→ Exercise: Retype, word for word, only the lines from the one with "Tables distinguish singular" through the last line of the data below.

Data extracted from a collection
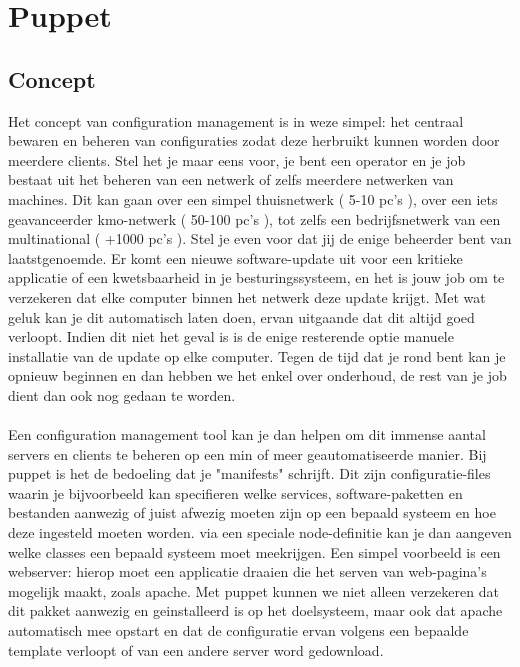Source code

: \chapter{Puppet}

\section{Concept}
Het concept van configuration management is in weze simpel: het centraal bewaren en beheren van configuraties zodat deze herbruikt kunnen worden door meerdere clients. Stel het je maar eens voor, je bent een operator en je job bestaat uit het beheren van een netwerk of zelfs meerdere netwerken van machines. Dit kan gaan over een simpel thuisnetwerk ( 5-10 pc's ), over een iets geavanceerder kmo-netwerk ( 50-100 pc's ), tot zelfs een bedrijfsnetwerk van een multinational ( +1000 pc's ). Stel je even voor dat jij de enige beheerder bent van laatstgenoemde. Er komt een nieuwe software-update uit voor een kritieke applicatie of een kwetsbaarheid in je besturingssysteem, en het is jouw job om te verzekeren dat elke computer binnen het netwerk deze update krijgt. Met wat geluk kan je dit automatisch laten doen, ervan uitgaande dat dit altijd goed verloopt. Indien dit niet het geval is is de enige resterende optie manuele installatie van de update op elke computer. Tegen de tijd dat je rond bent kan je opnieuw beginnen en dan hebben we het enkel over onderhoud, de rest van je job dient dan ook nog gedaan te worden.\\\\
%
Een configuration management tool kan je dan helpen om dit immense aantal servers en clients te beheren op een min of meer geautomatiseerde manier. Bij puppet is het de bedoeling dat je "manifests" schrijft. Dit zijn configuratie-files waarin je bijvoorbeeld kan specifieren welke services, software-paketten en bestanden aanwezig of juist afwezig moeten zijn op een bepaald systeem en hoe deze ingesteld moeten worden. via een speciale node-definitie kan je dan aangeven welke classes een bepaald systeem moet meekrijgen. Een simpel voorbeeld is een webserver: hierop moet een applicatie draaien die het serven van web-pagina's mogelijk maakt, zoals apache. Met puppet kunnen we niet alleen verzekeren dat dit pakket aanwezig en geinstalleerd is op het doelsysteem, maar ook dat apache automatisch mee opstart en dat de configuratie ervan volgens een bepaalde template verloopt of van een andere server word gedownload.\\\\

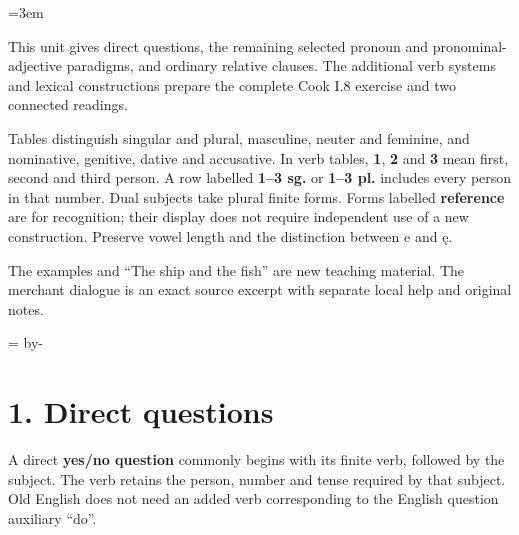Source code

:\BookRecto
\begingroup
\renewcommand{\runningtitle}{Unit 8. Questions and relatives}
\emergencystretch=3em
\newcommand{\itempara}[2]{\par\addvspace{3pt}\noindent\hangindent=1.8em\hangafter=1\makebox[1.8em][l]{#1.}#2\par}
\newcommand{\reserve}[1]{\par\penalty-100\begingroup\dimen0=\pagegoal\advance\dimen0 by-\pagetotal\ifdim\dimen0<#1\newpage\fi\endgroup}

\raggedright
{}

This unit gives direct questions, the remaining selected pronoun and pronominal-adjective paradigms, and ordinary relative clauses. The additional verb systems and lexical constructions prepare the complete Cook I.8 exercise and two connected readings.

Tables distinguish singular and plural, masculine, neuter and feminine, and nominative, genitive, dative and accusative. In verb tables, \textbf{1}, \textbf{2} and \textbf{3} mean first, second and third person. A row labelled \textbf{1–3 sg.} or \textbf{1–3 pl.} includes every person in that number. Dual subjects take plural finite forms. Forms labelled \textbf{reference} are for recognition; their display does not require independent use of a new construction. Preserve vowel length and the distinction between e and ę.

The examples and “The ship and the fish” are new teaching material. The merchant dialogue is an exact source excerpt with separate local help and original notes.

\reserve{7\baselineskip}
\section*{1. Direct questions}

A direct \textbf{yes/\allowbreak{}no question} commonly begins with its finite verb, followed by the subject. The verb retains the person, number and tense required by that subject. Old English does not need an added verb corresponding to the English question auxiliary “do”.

→ Completed task:
Tables distinguish singular and plural, masculine, neuter and feminine, and nominative, genitive, dative and accusative. In verb tables, \textbf{1}, \textbf{2} and \textbf{3} mean first, second and third person. A row labelled \textbf{1–3 sg.} or \textbf{1–3 pl.} includes every person in that number. Dual subjects take plural finite forms. Forms labelled \textbf{reference} are for recognition; their display does not require independent use of a new construction. Preserve vowel length and the distinction between e and ę.

The examples and “The ship and the fish” are new teaching material. The merchant dialogue is an exact source excerpt with separate local help and original notes.

\reserve{7\baselineskip}
\section*{1. Direct questions}

A direct \textbf{yes/\allowbreak{}no question} commonly begins with its finite verb, followed by the subject. The verb retains the person, number and tense required by that subject. Old English does not need an added verb corresponding to the English question auxiliary “do”.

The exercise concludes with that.